Due to the increasing demand for archival data storage, The Intelligence Advanced Research Project Activity (IARPA) has awarded Georgia Tech Research Institute (GTRI), a multi-phase contract worth $25M to develop DNA-based molecular storage techniques.
The project is under IARPA’s Molecular Information Storage, which aims to reduce the physical footprint of data to limit the cost of power and other requirements.
To date, the DNA-based data storage is utilized for reading and storing information about living organisms, particularly using a genetic blueprint. However, there are limitations that need to be developed, to make the technology commercially practical and cost-effective.

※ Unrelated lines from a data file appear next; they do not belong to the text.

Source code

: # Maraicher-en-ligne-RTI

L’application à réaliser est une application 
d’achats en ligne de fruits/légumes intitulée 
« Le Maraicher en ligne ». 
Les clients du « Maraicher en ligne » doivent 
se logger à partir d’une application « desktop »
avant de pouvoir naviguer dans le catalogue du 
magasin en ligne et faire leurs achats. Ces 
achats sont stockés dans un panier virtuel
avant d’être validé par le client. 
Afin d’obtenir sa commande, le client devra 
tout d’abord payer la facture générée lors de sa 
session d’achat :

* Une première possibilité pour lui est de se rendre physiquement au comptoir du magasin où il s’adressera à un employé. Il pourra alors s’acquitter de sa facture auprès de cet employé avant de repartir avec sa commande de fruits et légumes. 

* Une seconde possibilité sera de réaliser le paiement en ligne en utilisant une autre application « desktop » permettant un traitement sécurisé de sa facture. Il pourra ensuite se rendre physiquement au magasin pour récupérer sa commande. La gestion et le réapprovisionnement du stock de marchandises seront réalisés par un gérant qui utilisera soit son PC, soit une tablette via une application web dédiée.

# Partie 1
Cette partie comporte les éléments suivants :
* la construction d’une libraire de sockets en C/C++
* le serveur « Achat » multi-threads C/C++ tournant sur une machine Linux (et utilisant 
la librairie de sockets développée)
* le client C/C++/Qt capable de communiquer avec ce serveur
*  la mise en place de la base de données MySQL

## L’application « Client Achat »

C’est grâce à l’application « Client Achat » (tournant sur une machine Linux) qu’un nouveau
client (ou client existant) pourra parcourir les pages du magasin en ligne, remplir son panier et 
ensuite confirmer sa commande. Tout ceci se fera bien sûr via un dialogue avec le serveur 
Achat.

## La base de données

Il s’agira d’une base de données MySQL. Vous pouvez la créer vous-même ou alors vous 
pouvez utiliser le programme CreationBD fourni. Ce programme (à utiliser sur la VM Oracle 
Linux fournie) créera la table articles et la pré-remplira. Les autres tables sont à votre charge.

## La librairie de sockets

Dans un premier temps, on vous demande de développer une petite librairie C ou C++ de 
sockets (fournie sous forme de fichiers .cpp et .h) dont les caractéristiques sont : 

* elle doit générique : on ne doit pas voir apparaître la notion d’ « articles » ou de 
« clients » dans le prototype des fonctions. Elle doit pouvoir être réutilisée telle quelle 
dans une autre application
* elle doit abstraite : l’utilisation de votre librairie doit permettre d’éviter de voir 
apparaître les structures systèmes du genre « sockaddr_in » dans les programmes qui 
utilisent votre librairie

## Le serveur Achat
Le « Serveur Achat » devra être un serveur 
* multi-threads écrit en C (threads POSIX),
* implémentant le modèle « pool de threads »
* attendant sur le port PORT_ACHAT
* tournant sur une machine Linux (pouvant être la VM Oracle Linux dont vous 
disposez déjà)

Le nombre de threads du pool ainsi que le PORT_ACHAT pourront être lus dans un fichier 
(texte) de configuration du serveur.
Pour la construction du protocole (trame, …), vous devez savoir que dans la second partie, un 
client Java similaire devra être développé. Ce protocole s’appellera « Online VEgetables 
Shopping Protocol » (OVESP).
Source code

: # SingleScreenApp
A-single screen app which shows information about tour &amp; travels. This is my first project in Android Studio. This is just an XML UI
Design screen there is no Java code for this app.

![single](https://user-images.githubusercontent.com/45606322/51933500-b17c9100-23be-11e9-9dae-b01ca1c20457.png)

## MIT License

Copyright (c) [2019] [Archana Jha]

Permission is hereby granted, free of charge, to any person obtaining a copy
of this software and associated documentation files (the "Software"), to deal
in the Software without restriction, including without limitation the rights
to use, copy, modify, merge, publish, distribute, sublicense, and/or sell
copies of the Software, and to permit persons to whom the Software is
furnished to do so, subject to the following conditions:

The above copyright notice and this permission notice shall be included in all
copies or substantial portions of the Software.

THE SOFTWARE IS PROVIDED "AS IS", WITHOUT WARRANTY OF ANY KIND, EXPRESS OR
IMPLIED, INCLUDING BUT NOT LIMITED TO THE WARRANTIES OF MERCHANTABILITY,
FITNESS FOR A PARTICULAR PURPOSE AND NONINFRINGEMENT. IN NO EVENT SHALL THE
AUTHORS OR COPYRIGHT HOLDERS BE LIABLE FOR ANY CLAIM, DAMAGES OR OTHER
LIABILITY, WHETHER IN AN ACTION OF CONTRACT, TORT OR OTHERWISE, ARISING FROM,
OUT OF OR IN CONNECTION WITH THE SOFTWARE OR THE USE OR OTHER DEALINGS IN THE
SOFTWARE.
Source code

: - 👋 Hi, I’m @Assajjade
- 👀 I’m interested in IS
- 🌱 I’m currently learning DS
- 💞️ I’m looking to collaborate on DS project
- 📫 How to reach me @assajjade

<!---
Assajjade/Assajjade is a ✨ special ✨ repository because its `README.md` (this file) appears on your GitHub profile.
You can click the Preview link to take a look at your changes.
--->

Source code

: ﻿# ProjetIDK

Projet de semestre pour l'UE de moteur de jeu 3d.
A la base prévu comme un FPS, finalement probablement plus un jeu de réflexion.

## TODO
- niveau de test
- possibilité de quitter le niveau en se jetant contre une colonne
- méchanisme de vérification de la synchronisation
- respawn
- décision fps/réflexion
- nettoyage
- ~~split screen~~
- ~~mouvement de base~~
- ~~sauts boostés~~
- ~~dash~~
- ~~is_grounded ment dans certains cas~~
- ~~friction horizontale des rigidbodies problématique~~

The DNA data storage also needs to establish magnetic tape and optical disk memory, something that isn’t readily available yet. If developed further, the technology can benefit a lot of enterprises as information stored in DNA could last hundreds of years.
According to GTRI’s director for cybersecurity Alexa Harter, “The goal is to significantly reduce the size, weight, and power required for archival data storage. What would take acres in a data farm today could be kept in a device the size of the tabletop. We want to significantly improve all kinds of metrics for long-term data storage.”
GTRI selected a subcontractor for the project, which is the Twist Biosciences. The company was responsible for silicon chip DNA data storage, a unique technology that can store massive amounts of data in a silicon chip. Twist Biosciences pioneers in this technology and even manufacture synthetic DNA writing on the silicon chips.
Back in October 2019, the company was able to join biological engineers and innovators in SynBioBeta, which is a prestigious organization that promotes technologies for networking, learning, and shaping the bioeconomy.
Twist Biosciences was able to impart knowledge on the DNA data storage, pursuing the longer-term opportunities that this technology can give for academic research, healthcare, and industrial chemical sectors.
Meanwhile, the company shares enthusiasm about the project, saying, “With the government’s commitment to fund this exciting new area of storage, we believe that as part of this consortium of specialists, we can truly revolutionize the DNA synthesis processes.”
The company may receive up to $9.15 million in fees under the multi-phase project. The goal is to synthesize enough DNA per day to store digital data for as low as $1 per gigabyte storage. According to Twist Biosciences, the amount is a huge reduction from the original cost of DNA data storage today.